TORONTO, ON Nov. 27, 2008 –With the school year not even at the half-way point, we have already seen official club status of pro-life clubs denied or under review at several universities, including the University of Guelph and University of Victoria. They join a list of clubs at other institutions that have faced similar hurdles over the past few years.
Perhaps even more disturbing, a pro-life club at the University of Calgary has been threatened with fines and academic sanctions for the placement of a graphic photo display. Its “Genocide Awareness Project” includes images from the Holocaust alongside those of aborted fetuses. It has been shown at the university in the past, but the club has now been told to place the images inward at their display, so that they can be seen only by those who wish to see them.

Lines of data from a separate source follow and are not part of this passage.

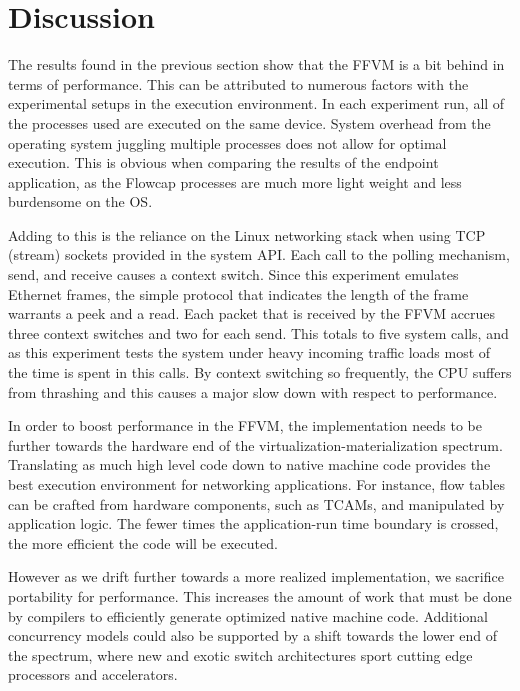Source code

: \section{Discussion}
\label{expr:discussion}


The results found in the previous section show that the FFVM is a bit behind in
terms of performance. This can be attributed to numerous factors with the
experimental setups in the execution environment. In each experiment run, all
of the processes used are executed on the same device. System overhead from
the operating system juggling multiple processes does not allow for optimal
execution. This is obvious when comparing the results of the endpoint
application, as the Flowcap processes are much more light weight and less
burdensome on the OS.

Adding to this is the reliance on the Linux networking
stack when using TCP (stream) sockets provided in the system API. Each call to
the polling mechanism, send, and receive causes a context switch. Since this
experiment emulates Ethernet frames, the simple protocol that indicates the
length of the frame warrants a peek and a read. Each packet that
is received by the FFVM accrues three context switches and two for each send.
This totals to five system calls, and as this experiment tests the system under
heavy incoming traffic loads most of the time is spent in this calls. By context
switching so frequently, the CPU suffers from thrashing and this causes a major
slow down with respect to performance.


In order to boost performance in the FFVM, the implementation needs to be
further towards the hardware end of the virtualization-materialization spectrum.
Translating as much high level code down to native machine code provides the best
execution environment for networking applications. For instance, flow tables can
be crafted from hardware components, such as TCAMs, and manipulated by application
logic. The fewer times the application-run time boundary is crossed, the more
efficient the code will be executed.


However as we drift further towards a more realized implementation, we sacrifice
portability for performance. This increases the amount of work that must be done
by compilers to efficiently generate optimized native machine code. Additional
concurrency models could also be supported by a shift towards the lower end of
the spectrum, where new and exotic switch architectures sport cutting edge
processors and accelerators.

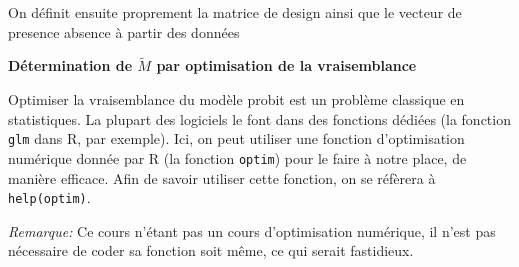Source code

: \documentclass[]{article}
\newenvironment{Shaded}{\begin{snugshade}}{\end{snugshade}}
\newcommand{\CommentTok}[1]{\textcolor[rgb]{0.56,0.35,0.01}{\textit{#1}}}
\newcommand{\DataTypeTok}[1]{\textcolor[rgb]{0.13,0.29,0.53}{#1}}
\newcommand{\DecValTok}[1]{\textcolor[rgb]{0.00,0.00,0.81}{#1}}
\newcommand{\KeywordTok}[1]{\textcolor[rgb]{0.13,0.29,0.53}{\textbf{#1}}}
\newcommand{\NormalTok}[1]{#1}
\newcommand{\OperatorTok}[1]{\textcolor[rgb]{0.81,0.36,0.00}{\textbf{#1}}}
\newcommand{\OtherTok}[1]{\textcolor[rgb]{0.56,0.35,0.01}{#1}}
\newcommand{\StringTok}[1]{\textcolor[rgb]{0.31,0.60,0.02}{#1}}
\newenvironment{Correction}%
  { \vspace{\baselineskip}\begin{mdframed}[backgroundcolor=my_green]}%
  {\end{mdframed}}
\begin{document}
\begin{Correction}
On définit ensuite proprement la matrice de design ainsi que le vecteur de presence absence à partir des données
\end{Correction}

\begin{Shaded}
\end{Shaded}

\begin{Correction}
\textbf{Détermination de $\tilde{M}$ par optimisation de la vraisemblance}

Optimiser la vraisemblance du modèle probit est un problème classique en statistiques. 
La plupart des logiciels le font dans des fonctions dédiées (la fonction \texttt{glm} dans R, par exemple).
Ici, on peut utiliser une fonction d'optimisation numérique donnée par R (la fonction \texttt{optim}) pour le faire à notre place, de manière efficace. 
Afin de savoir utiliser cette fonction, on se réfèrera à \texttt{help(optim)}.


\textit{Remarque: } Ce cours n'étant pas un cours d'optimisation numérique, il n'est pas nécessaire de coder sa fonction soit même, ce qui serait fastidieux.
\end{Correction}
\end{document}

The problems that some pro-life groups face in getting official standing relate to a resolution passed by the Canadian Federation of Students several years ago that encourages a “pro-choice” policy for all student clubs recognized by campus student unions. The League has written extensively about these denials of status as they occurred, and we were happy to provide some advice and financial support to a Toronto group when a debate they had already paid for was cancelled and then re-scheduled following public outcry. The attempt to silence one side of what continues to be a very contentious social issue is a basic free speech issue. No university should allow such one-sidedness.
Those decisions were made by students about the clubs of other students. The threat of sanctions in Calgary, however, is coming from administration. To be sure, the use of graphic images is a divisive issue even within the pro-life movement. Those who use them are deeply convinced that it is important to portray the end result of abortions, and some of them believe that analogies with the Holocaust are appropriate because both involve the dehumanization of life. Others, just as opposed to abortion, believe that these images are as off-putting to the pro-life cause as they are distressing to view, and that the analogy to the Holocaust is inaccurate and insensitive.
Regardless of one’s viewpoint about the use of this imagery, as a free speech issue such displays should be allowed to go ahead on an equal footing with the displays of other groups. The threat of arrest, fines and academic sanctions is particularly inappropriate. The university is a tax-funded institution that should be committed to the equal expression of all views. Pro-life clubs that meet all other requirements for accreditation are entitled to their share of student activity fees and meeting space.
The mindset that allows this type of censorship to go on is certainly not inconsistent with what we have seen in the application of human rights codes in free speech cases. The League hopes that the repeal or significant re-interpretation of Section 13, which so many have called for in recent weeks, will help create a climate where all viewpoints are treated equally, especially in schools and other tax-funded institutions.